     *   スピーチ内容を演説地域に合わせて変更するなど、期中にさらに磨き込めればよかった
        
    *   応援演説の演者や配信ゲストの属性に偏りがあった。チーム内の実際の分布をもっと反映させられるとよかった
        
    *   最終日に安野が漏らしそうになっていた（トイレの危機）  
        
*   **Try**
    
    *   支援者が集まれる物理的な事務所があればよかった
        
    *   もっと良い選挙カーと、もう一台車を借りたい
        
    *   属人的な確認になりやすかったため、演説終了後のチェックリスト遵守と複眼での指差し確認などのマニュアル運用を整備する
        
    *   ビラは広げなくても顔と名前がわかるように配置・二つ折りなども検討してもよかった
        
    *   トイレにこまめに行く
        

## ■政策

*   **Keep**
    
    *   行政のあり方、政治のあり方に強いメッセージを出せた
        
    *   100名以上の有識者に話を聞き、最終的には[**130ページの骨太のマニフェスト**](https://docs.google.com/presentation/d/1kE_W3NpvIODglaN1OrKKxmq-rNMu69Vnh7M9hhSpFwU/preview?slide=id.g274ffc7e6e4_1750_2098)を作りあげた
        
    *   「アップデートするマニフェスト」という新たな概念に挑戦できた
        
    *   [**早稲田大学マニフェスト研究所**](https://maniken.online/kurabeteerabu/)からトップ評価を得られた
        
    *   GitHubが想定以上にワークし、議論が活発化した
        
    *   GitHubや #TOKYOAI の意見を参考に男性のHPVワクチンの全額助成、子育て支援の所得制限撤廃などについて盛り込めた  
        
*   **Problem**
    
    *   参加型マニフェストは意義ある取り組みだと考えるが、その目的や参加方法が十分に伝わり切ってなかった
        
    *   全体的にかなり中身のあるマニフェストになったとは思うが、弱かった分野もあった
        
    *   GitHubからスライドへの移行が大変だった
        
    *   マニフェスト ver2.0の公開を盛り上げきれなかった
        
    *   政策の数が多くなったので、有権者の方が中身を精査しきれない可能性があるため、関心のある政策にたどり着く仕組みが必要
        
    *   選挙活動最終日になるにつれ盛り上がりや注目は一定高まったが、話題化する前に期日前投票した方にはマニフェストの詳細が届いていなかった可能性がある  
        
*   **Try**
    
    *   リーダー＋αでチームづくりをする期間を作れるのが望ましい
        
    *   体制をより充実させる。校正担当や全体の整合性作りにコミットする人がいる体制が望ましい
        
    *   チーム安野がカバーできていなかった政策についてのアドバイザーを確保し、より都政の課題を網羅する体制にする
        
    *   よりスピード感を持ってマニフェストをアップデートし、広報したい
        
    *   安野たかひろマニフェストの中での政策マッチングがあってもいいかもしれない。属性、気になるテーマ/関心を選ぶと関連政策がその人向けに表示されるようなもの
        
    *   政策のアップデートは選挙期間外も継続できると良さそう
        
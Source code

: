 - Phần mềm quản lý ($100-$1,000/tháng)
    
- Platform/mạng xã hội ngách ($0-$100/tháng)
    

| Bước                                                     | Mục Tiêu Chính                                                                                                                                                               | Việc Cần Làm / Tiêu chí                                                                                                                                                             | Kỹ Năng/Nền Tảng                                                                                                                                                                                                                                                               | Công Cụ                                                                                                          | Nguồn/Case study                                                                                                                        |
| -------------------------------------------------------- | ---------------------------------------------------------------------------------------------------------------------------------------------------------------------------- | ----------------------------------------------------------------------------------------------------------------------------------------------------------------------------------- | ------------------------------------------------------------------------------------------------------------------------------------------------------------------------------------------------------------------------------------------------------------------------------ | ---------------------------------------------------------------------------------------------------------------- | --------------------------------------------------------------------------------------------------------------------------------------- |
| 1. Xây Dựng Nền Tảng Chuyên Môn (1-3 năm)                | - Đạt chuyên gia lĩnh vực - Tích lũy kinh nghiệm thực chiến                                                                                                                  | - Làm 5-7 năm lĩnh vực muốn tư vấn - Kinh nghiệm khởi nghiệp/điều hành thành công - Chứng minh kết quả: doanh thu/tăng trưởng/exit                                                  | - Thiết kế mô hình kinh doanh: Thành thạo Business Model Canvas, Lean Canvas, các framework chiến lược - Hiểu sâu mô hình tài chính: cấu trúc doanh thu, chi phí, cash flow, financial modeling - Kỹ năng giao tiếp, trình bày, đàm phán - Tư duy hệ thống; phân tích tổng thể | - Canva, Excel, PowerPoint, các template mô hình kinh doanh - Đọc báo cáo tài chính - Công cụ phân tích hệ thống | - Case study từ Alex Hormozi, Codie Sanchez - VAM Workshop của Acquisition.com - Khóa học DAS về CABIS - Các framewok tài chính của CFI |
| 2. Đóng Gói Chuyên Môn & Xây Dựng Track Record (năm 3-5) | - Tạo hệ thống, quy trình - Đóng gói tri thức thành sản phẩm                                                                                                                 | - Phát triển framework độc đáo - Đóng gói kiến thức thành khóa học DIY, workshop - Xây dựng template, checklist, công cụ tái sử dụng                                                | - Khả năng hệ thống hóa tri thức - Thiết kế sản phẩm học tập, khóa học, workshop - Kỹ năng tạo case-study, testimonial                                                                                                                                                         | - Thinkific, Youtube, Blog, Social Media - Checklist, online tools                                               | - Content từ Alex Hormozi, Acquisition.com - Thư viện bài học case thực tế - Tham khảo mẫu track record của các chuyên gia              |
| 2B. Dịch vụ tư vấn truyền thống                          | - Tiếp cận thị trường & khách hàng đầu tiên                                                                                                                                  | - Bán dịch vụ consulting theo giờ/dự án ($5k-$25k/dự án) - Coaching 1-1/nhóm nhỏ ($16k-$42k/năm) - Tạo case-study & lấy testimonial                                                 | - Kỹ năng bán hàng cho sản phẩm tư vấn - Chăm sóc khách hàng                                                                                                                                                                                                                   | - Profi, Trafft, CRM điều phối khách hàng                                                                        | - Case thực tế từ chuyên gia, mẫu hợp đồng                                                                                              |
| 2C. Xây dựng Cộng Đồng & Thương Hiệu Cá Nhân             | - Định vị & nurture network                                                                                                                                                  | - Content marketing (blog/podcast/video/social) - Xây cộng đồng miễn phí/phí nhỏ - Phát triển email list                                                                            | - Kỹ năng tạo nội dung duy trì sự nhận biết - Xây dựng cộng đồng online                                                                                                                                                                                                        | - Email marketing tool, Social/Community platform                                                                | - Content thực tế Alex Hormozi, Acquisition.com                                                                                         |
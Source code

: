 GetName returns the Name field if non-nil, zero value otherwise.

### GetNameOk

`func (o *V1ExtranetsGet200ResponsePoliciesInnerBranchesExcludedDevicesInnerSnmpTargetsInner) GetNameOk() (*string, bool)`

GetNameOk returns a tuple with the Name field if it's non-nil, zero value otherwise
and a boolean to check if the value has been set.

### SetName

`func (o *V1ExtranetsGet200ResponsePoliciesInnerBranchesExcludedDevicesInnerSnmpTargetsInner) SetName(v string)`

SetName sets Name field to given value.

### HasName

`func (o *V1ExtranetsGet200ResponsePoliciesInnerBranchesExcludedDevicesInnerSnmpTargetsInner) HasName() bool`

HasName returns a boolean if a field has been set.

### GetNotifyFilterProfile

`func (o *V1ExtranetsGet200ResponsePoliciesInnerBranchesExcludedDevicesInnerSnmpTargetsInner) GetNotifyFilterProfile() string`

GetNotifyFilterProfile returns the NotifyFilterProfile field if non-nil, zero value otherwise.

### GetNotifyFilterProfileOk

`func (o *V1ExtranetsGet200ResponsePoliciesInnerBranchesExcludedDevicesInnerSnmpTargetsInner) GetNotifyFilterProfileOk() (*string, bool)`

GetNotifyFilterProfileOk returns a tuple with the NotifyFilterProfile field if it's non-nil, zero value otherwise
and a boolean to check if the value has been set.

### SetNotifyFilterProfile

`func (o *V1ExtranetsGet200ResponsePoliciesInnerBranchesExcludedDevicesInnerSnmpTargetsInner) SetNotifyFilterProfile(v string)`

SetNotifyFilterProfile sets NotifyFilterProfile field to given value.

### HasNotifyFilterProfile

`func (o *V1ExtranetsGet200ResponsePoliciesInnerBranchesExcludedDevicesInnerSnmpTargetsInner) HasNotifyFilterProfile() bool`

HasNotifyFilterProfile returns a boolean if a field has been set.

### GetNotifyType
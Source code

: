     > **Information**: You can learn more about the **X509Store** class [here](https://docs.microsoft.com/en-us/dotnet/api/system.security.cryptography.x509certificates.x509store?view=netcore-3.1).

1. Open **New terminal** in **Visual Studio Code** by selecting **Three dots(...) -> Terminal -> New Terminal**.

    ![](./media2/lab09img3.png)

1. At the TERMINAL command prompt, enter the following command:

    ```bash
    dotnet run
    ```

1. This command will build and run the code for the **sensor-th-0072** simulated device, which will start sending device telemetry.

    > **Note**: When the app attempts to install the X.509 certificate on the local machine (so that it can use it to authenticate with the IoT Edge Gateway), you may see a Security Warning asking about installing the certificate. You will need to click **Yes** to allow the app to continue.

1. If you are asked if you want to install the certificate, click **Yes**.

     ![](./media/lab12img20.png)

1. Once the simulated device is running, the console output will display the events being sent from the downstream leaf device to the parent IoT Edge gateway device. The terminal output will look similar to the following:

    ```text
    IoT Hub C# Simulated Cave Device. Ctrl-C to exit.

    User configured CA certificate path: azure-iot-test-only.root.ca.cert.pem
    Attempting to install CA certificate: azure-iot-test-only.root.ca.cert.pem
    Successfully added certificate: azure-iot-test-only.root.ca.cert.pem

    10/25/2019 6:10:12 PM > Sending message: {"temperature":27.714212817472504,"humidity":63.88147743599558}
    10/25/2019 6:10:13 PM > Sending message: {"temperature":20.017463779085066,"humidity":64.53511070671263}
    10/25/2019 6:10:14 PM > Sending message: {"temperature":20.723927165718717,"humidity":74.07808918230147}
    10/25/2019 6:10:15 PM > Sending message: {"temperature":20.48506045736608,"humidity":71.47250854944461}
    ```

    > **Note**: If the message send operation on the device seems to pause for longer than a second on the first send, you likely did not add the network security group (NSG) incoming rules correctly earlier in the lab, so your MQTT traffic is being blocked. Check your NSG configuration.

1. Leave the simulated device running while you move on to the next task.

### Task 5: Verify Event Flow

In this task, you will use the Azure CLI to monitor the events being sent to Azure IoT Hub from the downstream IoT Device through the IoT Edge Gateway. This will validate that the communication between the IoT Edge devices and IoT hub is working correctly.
☆ ☆ ☆ ☆ ☆
Whenever the word "returns" appears in a line of the listing, copy out that line.

: GetName returns the Name field if non-nil, zero value otherwise.
GetNameOk returns a tuple with the Name field if it's non-nil, zero value otherwise
HasName returns a boolean if a field has been set.
GetNotifyFilterProfile returns the NotifyFilterProfile field if non-nil, zero value otherwise.
GetNotifyFilterProfileOk returns a tuple with the NotifyFilterProfile field if it's non-nil, zero value otherwise
HasNotifyFilterProfile returns a boolean if a field has been set.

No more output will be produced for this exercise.